Your goal = Report how many lines in the data below hold the string "attachments". Nothing else should appear in the answer.
====
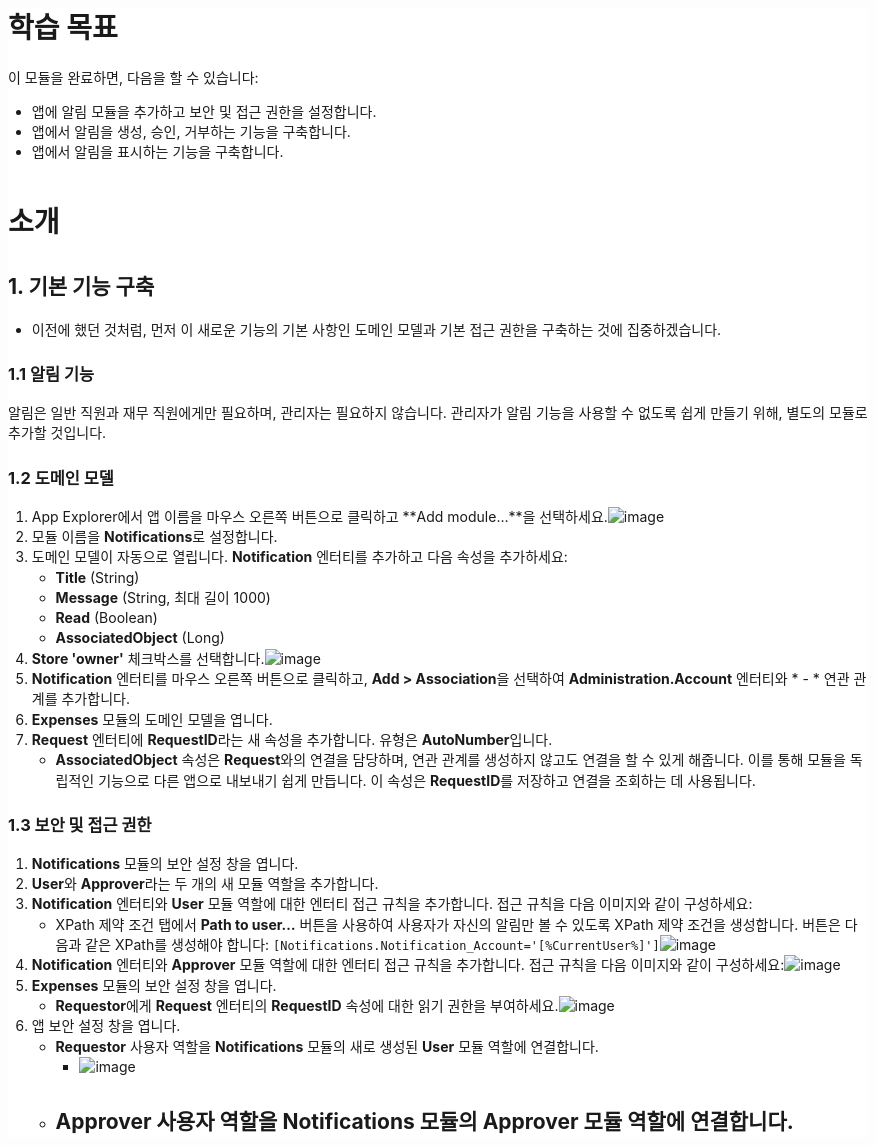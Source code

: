 # 학습 목표
이 모듈을 완료하면, 다음을 할 수 있습니다:
- 앱에 알림 모듈을 추가하고 보안 및 접근 권한을 설정합니다.
- 앱에서 알림을 생성, 승인, 거부하는 기능을 구축합니다.
- 앱에서 알림을 표시하는 기능을 구축합니다.

# 소개
## 1. 기본 기능 구축
- 이전에 했던 것처럼, 먼저 이 새로운 기능의 기본 사항인 도메인 모델과 기본 접근 권한을 구축하는 것에 집중하겠습니다.

### 1.1 알림 기능
알림은 일반 직원과 재무 직원에게만 필요하며, 관리자는 필요하지 않습니다. 관리자가 알림 기능을 사용할 수 없도록 쉽게 만들기 위해, 별도의 모듈로 추가할 것입니다.

### 1.2 도메인 모델
1. App Explorer에서 앱 이름을 마우스 오른쪽 버튼으로 클릭하고 **Add module…**을 선택하세요.![image](https://github.com/user-attachments/assets/4f408448-4a7a-4241-8cd4-ea0937caa221)
2. 모듈 이름을 **Notifications**로 설정합니다.
3. 도메인 모델이 자동으로 열립니다. **Notification** 엔터티를 추가하고 다음 속성을 추가하세요:
   - **Title** (String)
   - **Message** (String, 최대 길이 1000)
   - **Read** (Boolean)
   - **AssociatedObject** (Long)
4. **Store 'owner'** 체크박스를 선택합니다.![image](https://github.com/user-attachments/assets/c743ad4e-3a82-4d0a-bd59-ebebdc3ec8f9)
5. **Notification** 엔터티를 마우스 오른쪽 버튼으로 클릭하고, **Add > Association**을 선택하여 **Administration.Account** 엔터티와 * - * 연관 관계를 추가합니다.
6. **Expenses** 모듈의 도메인 모델을 엽니다.
7. **Request** 엔터티에 **RequestID**라는 새 속성을 추가합니다. 유형은 **AutoNumber**입니다.
   - **AssociatedObject** 속성은 **Request**와의 연결을 담당하며, 연관 관계를 생성하지 않고도 연결을 할 수 있게 해줍니다. 이를 통해 모듈을 독립적인 기능으로 다른 앱으로 내보내기 쉽게 만듭니다. 이 속성은 **RequestID**를 저장하고 연결을 조회하는 데 사용됩니다.

### 1.3 보안 및 접근 권한
1. **Notifications** 모듈의 보안 설정 창을 엽니다.
2. **User**와 **Approver**라는 두 개의 새 모듈 역할을 추가합니다.
3. **Notification** 엔터티와 **User** 모듈 역할에 대한 엔터티 접근 규칙을 추가합니다. 접근 규칙을 다음 이미지와 같이 구성하세요:
   - XPath 제약 조건 탭에서 **Path to user…** 버튼을 사용하여 사용자가 자신의 알림만 볼 수 있도록 XPath 제약 조건을 생성합니다. 버튼은 다음과 같은 XPath를 생성해야 합니다: `[Notifications.Notification_Account='[%CurrentUser%]']`![image](https://github.com/user-attachments/assets/dd6a17a3-a7dd-443c-9746-e1b738e2f850)
4. **Notification** 엔터티와 **Approver** 모듈 역할에 대한 엔터티 접근 규칙을 추가합니다. 접근 규칙을 다음 이미지와 같이 구성하세요:![image](https://github.com/user-attachments/assets/0be55407-f2e8-4377-bad8-850063fcb9bf)
5. **Expenses** 모듈의 보안 설정 창을 엽니다.
   - **Requestor**에게 **Request** 엔터티의 **RequestID** 속성에 대한 읽기 권한을 부여하세요.![image](https://github.com/user-attachments/assets/cca06672-cfe1-47a6-a5ee-43a1cfa2f359)
6. 앱 보안 설정 창을 엽니다.
   - **Requestor** 사용자 역할을 **Notifications** 모듈의 새로 생성된 **User** 모듈 역할에 연결합니다.
      - ![image](https://github.com/user-attachments/assets/ef9d5d52-b16b-41e0-8880-b63d148b9c96)
   - **Approver** 사용자 역할을 **Notifications** 모듈의 **Approver** 모듈 역할에 연결합니다.
      -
====
Result of this task = 6